- [EXERCISE PROMPT]: Give back all of the data exactly.

STUDY MATERIAL below:

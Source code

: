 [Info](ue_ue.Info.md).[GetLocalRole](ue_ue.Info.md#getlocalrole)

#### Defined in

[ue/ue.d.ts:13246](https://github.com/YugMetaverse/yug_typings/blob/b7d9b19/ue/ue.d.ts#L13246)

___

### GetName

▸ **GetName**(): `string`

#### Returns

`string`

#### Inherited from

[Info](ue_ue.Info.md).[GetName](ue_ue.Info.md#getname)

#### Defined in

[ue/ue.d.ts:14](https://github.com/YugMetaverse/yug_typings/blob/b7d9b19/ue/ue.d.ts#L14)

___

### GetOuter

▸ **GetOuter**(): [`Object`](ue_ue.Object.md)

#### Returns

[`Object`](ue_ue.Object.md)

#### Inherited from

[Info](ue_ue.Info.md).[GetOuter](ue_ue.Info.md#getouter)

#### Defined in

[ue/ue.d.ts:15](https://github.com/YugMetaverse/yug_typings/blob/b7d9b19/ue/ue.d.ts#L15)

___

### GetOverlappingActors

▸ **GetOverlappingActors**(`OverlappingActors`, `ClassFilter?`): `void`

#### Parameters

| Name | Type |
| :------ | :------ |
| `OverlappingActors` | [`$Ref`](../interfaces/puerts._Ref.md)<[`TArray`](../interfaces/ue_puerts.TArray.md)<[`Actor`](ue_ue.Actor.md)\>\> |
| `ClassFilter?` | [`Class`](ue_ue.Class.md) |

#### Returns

End of STUDY MATERIAL.

- [REPLY]:
Source code

: [Info](ue_ue.Info.md).[GetLocalRole](ue_ue.Info.md#getlocalrole)

#### Defined in

[ue/ue.d.ts:13246](https://github.com/YugMetaverse/yug_typings/blob/b7d9b19/ue/ue.d.ts#L13246)

___

### GetName

▸ **GetName**(): `string`

#### Returns

`string`

#### Inherited from

[Info](ue_ue.Info.md).[GetName](ue_ue.Info.md#getname)

#### Defined in

[ue/ue.d.ts:14](https://github.com/YugMetaverse/yug_typings/blob/b7d9b19/ue/ue.d.ts#L14)

___

### GetOuter

▸ **GetOuter**(): [`Object`](ue_ue.Object.md)

#### Returns

[`Object`](ue_ue.Object.md)

#### Inherited from

[Info](ue_ue.Info.md).[GetOuter](ue_ue.Info.md#getouter)

#### Defined in

[ue/ue.d.ts:15](https://github.com/YugMetaverse/yug_typings/blob/b7d9b19/ue/ue.d.ts#L15)

___

### GetOverlappingActors

▸ **GetOverlappingActors**(`OverlappingActors`, `ClassFilter?`): `void`

#### Parameters

| Name | Type |
| :------ | :------ |
| `OverlappingActors` | [`$Ref`](../interfaces/puerts._Ref.md)<[`TArray`](../interfaces/ue_puerts.TArray.md)<[`Actor`](ue_ue.Actor.md)\>\> |
| `ClassFilter?` | [`Class`](ue_ue.Class.md) |

#### Returns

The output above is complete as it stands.